Zhang Xinyu, Li Hua, Chen Fei
Annu Int Conf IEEE Eng Med Biol Soc. 2020 Jul;2020:3889-3892. doi: 10.1109/EMBC44109.2020.9176608.
Speech imagery based brain-computer interface (BCI) has the potential to assist patients with communication disorders to recover their speech communication abilities. Mandarin is a tonal language, and its tones play an important role in language perception and semantic understanding. This work studied the electroencephalogram (EEG) based classification of Mandarin tones based on speech imagery, and also compared the classification performance of speech imagery based BCIs at two test conditions with visual-only and combined audio-visual stimuli, respectively. Participants imagined 4 Mandarin tones at each condition. Common spatial patterns were applied to extract feature vectors, and support vector machine was used to classify different Mandarin tones from EEG data. Experimental results showed that the tonal articulation imagination task achieved a higher classification accuracy at the combined audio-visual condition (i.e., 80.1%) than at the visual-only condition (i.e., 67.7%). The results in this work supported that Mandarin tone information could be decoded from EEG data recorded in a speech imagery task, particularly under the combined audio-visual condition.
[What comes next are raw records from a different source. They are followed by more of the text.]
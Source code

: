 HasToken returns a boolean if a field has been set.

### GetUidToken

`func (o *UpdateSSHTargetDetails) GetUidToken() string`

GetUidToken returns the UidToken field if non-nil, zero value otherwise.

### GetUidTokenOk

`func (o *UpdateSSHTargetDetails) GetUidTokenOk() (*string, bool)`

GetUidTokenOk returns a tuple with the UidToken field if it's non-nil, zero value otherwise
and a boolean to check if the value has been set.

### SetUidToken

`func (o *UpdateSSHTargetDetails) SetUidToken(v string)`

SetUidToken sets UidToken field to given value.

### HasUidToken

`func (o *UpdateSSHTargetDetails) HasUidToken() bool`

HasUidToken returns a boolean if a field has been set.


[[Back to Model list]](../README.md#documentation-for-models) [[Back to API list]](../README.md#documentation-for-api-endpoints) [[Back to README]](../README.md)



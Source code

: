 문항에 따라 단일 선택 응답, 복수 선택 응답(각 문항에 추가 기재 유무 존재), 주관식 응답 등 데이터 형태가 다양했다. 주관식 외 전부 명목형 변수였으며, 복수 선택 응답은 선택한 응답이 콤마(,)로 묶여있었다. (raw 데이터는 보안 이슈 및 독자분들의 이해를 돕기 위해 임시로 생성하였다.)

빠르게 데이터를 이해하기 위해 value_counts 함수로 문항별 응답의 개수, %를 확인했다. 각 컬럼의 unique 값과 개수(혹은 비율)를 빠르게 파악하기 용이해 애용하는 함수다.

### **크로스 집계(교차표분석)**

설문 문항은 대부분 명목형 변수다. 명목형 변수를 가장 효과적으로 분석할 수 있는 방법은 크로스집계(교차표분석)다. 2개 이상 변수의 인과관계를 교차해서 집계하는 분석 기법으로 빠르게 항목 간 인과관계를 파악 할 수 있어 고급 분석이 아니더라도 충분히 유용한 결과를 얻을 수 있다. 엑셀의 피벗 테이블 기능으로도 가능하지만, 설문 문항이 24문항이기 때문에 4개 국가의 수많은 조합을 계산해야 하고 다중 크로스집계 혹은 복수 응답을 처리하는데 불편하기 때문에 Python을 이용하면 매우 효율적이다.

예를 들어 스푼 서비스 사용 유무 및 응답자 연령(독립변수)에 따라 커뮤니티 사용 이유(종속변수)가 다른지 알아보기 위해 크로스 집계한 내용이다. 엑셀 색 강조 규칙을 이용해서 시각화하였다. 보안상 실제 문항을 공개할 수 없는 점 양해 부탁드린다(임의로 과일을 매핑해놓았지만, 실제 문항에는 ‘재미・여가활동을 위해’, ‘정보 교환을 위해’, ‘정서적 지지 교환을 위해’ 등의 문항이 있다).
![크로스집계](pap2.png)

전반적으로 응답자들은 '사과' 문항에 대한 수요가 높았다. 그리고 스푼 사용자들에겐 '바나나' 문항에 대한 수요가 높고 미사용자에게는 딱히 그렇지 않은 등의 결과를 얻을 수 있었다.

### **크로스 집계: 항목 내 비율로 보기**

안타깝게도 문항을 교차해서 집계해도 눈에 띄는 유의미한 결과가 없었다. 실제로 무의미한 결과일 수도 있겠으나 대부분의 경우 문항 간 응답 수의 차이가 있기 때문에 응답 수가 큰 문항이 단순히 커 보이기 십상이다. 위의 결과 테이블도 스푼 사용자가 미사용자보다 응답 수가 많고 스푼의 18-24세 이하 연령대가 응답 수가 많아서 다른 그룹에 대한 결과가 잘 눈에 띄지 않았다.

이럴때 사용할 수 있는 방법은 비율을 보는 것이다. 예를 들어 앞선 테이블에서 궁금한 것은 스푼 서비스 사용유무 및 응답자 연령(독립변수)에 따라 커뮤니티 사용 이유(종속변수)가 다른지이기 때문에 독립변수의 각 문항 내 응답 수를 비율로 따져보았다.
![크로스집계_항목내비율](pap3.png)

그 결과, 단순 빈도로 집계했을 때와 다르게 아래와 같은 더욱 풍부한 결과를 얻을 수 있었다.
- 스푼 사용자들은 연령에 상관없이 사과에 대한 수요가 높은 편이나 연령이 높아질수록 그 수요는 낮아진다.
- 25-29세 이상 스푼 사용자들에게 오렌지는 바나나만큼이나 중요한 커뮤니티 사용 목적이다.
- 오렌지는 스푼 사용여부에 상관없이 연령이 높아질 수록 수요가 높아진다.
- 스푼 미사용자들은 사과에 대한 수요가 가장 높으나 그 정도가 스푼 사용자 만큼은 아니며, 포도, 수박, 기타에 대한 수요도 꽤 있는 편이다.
基于言语意象的脑机接口(BCI)有潜力帮助患有交流障碍的患者恢复言语交流能力。汉语是一种声调语言,其声调在语言感知和语义理解中起着重要作用。这项工作研究了基于脑电图(EEG)的基于言语意象的汉语声调分类,并分别比较了基于言语意象的脑机接口在仅视觉和视听联合刺激这两种测试条件下的分类性能。参与者在每种条件下想象4种汉语声调。应用共同空间模式提取特征向量,并使用支持向量机从EEG数据中对不同的汉语声调进行分类。实验结果表明,声调发音想象任务在视听联合条件下(即80.1%)比仅视觉条件下(即67.7%)实现了更高的分类准确率。这项工作的结果支持了汉语声调信息可以从言语意象任务中记录的EEG数据中解码出来,特别是在视听联合条件下。